What might interfere with [the claim that it is optimal for households to save a tax reduction]? Any number of things: if households had been unable to consume as much as their optimal plan required because they lacked liquid assets and could not borrow freely, then the added liquidity provided by the tax reduction would enable them to consumer more now. If the Treasury were a more efficient, less risky, borrower than many households, then the appearance of some new public debt would also affect real behavior. And, of course, if consumers do not look ahead very far or very carefully, if they give little weight to the interests of descendants, or if they tend to ignore or underestimate the future implications of current budgetary actions, then Ricardian equivalence will fail, and tax reduction financed by borrowing will indeed be expansionary.

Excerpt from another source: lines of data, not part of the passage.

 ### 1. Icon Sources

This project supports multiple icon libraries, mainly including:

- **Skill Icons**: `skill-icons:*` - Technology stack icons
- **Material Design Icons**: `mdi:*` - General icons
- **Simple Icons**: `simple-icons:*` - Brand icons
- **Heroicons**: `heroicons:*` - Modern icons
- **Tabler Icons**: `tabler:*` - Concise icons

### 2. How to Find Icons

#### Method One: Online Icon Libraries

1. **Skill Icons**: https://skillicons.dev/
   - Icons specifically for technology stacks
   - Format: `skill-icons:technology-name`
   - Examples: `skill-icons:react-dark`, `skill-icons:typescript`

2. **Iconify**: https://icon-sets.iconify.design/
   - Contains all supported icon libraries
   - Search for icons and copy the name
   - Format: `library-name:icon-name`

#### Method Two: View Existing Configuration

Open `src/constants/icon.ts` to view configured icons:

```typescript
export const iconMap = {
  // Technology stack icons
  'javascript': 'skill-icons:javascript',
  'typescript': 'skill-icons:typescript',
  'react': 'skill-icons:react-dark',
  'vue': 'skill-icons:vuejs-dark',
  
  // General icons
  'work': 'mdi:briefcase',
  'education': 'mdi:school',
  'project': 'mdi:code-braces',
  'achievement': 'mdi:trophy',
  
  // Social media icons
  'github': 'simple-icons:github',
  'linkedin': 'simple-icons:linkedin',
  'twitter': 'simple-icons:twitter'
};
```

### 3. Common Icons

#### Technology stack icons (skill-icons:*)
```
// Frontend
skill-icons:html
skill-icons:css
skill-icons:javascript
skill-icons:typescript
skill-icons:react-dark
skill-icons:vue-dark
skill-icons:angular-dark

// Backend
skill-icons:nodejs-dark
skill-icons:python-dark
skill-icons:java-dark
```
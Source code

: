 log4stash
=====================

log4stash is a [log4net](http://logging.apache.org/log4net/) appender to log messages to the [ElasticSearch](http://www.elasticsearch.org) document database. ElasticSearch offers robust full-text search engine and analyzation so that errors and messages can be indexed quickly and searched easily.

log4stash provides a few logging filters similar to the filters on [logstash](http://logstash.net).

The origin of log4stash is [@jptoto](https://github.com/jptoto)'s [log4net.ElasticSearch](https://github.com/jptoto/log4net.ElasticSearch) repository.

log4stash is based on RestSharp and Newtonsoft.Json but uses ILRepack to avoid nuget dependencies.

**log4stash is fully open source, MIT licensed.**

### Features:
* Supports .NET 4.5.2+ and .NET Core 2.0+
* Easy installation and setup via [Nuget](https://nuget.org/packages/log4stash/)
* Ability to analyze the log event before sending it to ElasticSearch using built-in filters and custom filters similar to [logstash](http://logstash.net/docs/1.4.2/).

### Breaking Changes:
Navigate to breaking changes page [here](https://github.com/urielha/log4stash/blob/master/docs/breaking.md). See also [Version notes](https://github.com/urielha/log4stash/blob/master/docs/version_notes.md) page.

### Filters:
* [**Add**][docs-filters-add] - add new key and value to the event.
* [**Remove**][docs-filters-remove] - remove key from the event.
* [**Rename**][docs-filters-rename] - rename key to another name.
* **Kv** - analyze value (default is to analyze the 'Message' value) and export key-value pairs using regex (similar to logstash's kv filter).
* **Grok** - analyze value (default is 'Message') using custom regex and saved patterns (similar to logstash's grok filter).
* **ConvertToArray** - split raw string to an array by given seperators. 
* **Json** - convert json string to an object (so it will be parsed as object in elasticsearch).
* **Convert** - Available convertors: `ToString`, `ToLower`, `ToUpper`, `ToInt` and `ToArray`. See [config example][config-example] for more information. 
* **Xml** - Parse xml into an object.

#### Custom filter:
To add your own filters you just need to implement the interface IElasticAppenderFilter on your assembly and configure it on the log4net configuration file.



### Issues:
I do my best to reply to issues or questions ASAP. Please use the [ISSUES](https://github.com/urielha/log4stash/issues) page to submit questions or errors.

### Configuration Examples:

All those "if" clauses strike me as very likely to be real and quantitatively important, and that suggests that Ricardian equivalence is not a practically significant limitation on fiscal policy. (Is fiscal policy possible? Is it desirable?, p. 12)

...on the problem with the natural rate of unemployment hypothesis:

Let me try to explain what nags at me in all this...We are left here with a theory whose two central concepts, the natural rate of unemployment or output and the expected rate of inflation have three suspicious characteristics in common. They are not directly observable. They are not very well defined. And, so far as we can tell, they move around too much for comfort -- they are not stable. I suspect this is an intrinsic difficulty. I have no wish to minimize the importance of, say, inflationary expectations. But we are faced with a real problem: here is a concept that seems in our minds to play an important role in macro behavior, and yet it's very difficult to deal with because it escapes observation and it even escapes clear definition. 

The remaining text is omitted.